───── Task material

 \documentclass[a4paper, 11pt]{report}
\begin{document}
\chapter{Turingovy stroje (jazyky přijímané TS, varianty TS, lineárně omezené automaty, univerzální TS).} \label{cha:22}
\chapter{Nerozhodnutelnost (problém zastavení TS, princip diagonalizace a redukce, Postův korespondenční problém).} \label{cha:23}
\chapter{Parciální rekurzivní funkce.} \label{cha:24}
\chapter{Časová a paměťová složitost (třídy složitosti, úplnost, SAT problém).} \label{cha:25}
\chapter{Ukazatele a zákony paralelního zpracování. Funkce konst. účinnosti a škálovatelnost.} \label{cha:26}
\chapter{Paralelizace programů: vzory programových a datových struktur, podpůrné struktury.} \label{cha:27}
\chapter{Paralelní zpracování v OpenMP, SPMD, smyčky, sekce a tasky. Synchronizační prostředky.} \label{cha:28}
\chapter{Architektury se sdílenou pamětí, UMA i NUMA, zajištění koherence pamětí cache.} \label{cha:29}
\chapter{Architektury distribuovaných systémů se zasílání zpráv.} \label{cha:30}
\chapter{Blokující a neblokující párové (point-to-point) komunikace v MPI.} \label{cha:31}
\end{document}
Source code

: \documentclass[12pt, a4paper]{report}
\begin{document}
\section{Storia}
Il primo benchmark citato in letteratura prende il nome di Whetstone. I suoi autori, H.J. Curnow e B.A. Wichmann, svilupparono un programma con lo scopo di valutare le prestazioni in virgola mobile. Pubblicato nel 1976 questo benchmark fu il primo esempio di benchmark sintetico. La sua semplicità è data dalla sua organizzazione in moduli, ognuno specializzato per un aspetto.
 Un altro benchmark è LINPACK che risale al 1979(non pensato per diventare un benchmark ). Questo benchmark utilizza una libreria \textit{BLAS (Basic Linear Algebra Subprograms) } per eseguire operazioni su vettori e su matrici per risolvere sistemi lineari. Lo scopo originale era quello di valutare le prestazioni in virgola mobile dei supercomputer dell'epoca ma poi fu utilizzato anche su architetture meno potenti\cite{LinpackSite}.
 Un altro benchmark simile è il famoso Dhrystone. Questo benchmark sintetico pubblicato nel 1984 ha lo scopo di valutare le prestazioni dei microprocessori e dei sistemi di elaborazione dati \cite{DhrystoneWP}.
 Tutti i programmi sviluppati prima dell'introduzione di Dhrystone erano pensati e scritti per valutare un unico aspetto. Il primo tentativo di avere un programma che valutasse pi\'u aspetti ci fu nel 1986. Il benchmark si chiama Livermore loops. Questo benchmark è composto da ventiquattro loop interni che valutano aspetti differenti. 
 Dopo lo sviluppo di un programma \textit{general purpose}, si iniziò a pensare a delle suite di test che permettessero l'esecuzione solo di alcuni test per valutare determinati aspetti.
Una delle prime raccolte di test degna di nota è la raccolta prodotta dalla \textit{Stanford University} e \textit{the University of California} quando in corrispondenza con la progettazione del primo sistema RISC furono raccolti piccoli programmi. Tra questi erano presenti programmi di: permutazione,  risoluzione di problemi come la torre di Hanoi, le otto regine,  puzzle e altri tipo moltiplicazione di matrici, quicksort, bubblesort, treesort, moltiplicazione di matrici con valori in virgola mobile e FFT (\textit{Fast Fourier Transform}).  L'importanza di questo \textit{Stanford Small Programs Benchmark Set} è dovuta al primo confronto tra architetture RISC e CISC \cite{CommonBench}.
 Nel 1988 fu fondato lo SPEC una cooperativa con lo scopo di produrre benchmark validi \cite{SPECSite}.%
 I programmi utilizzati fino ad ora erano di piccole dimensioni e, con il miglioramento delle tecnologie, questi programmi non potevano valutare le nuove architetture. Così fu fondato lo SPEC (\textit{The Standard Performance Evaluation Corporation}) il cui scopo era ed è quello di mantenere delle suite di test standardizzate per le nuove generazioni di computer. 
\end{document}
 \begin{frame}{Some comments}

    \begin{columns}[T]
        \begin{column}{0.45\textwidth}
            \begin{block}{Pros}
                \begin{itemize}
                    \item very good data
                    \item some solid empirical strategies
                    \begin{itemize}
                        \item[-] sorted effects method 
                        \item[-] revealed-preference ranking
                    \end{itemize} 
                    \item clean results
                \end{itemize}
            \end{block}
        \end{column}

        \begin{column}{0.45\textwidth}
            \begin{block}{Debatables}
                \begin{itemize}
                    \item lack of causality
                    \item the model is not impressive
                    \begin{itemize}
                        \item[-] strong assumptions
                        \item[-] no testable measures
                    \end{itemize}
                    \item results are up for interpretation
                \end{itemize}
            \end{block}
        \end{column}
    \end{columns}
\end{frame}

──────────

Reproduce the whole listing verbatim.

### Answer space
 \documentclass[a4paper, 11pt]{report}
\begin{document}
\chapter{Turingovy stroje (jazyky přijímané TS, varianty TS, lineárně omezené automaty, univerzální TS).} \label{cha:22}
\chapter{Nerozhodnutelnost (problém zastavení TS, princip diagonalizace a redukce, Postův korespondenční problém).} \label{cha:23}
\chapter{Parciální rekurzivní funkce.} \label{cha:24}
\chapter{Časová a paměťová složitost (třídy složitosti, úplnost, SAT problém).} \label{cha:25}
\chapter{Ukazatele a zákony paralelního zpracování. Funkce konst. účinnosti a škálovatelnost.} \label{cha:26}
\chapter{Paralelizace programů: vzory programových a datových struktur, podpůrné struktury.} \label{cha:27}
\chapter{Paralelní zpracování v OpenMP, SPMD, smyčky, sekce a tasky. Synchronizační prostředky.} \label{cha:28}
\chapter{Architektury se sdílenou pamětí, UMA i NUMA, zajištění koherence pamětí cache.} \label{cha:29}
\chapter{Architektury distribuovaných systémů se zasílání zpráv.} \label{cha:30}
\chapter{Blokující a neblokující párové (point-to-point) komunikace v MPI.} \label{cha:31}
\end{document}
Source code

: \documentclass[12pt, a4paper]{report}
\begin{document}
\section{Storia}
Il primo benchmark citato in letteratura prende il nome di Whetstone. I suoi autori, H.J. Curnow e B.A. Wichmann, svilupparono un programma con lo scopo di valutare le prestazioni in virgola mobile. Pubblicato nel 1976 questo benchmark fu il primo esempio di benchmark sintetico. La sua semplicità è data dalla sua organizzazione in moduli, ognuno specializzato per un aspetto.
 Un altro benchmark è LINPACK che risale al 1979(non pensato per diventare un benchmark ). Questo benchmark utilizza una libreria \textit{BLAS (Basic Linear Algebra Subprograms) } per eseguire operazioni su vettori e su matrici per risolvere sistemi lineari. Lo scopo originale era quello di valutare le prestazioni in virgola mobile dei supercomputer dell'epoca ma poi fu utilizzato anche su architetture meno potenti\cite{LinpackSite}.
 Un altro benchmark simile è il famoso Dhrystone. Questo benchmark sintetico pubblicato nel 1984 ha lo scopo di valutare le prestazioni dei microprocessori e dei sistemi di elaborazione dati \cite{DhrystoneWP}.
 Tutti i programmi sviluppati prima dell'introduzione di Dhrystone erano pensati e scritti per valutare un unico aspetto. Il primo tentativo di avere un programma che valutasse pi\'u aspetti ci fu nel 1986. Il benchmark si chiama Livermore loops. Questo benchmark è composto da ventiquattro loop interni che valutano aspetti differenti. 
 Dopo lo sviluppo di un programma \textit{general purpose}, si iniziò a pensare a delle suite di test che permettessero l'esecuzione solo di alcuni test per valutare determinati aspetti.
Una delle prime raccolte di test degna di nota è la raccolta prodotta dalla \textit{Stanford University} e \textit{the University of California} quando in corrispondenza con la progettazione del primo sistema RISC furono raccolti piccoli programmi. Tra questi erano presenti programmi di: permutazione,  risoluzione di problemi come la torre di Hanoi, le otto regine,  puzzle e altri tipo moltiplicazione di matrici, quicksort, bubblesort, treesort, moltiplicazione di matrici con valori in virgola mobile e FFT (\textit{Fast Fourier Transform}).  L'importanza di questo \textit{Stanford Small Programs Benchmark Set} è dovuta al primo confronto tra architetture RISC e CISC \cite{CommonBench}.
 Nel 1988 fu fondato lo SPEC una cooperativa con lo scopo di produrre benchmark validi \cite{SPECSite}.%
 I programmi utilizzati fino ad ora erano di piccole dimensioni e, con il miglioramento delle tecnologie, questi programmi non potevano valutare le nuove architetture. Così fu fondato lo SPEC (\textit{The Standard Performance Evaluation Corporation}) il cui scopo era ed è quello di mantenere delle suite di test standardizzate per le nuove generazioni di computer. 
\end{document}
 \begin{frame}{Some comments}

    \begin{columns}[T]
        \begin{column}{0.45\textwidth}
            \begin{block}{Pros}
                \begin{itemize}
                    \item very good data
                    \item some solid empirical strategies
                    \begin{itemize}
                        \item[-] sorted effects method 
                        \item[-] revealed-preference ranking
                    \end{itemize} 
                    \item clean results
                \end{itemize}
            \end{block}
        \end{column}

        \begin{column}{0.45\textwidth}
            \begin{block}{Debatables}
                \begin{itemize}
                    \item lack of causality
                    \item the model is not impressive
                    \begin{itemize}
                        \item[-] strong assumptions
                        \item[-] no testable measures
                    \end{itemize}
                    \item results are up for interpretation
                \end{itemize}
            \end{block}
        \end{column}
    \end{columns}
\end{frame}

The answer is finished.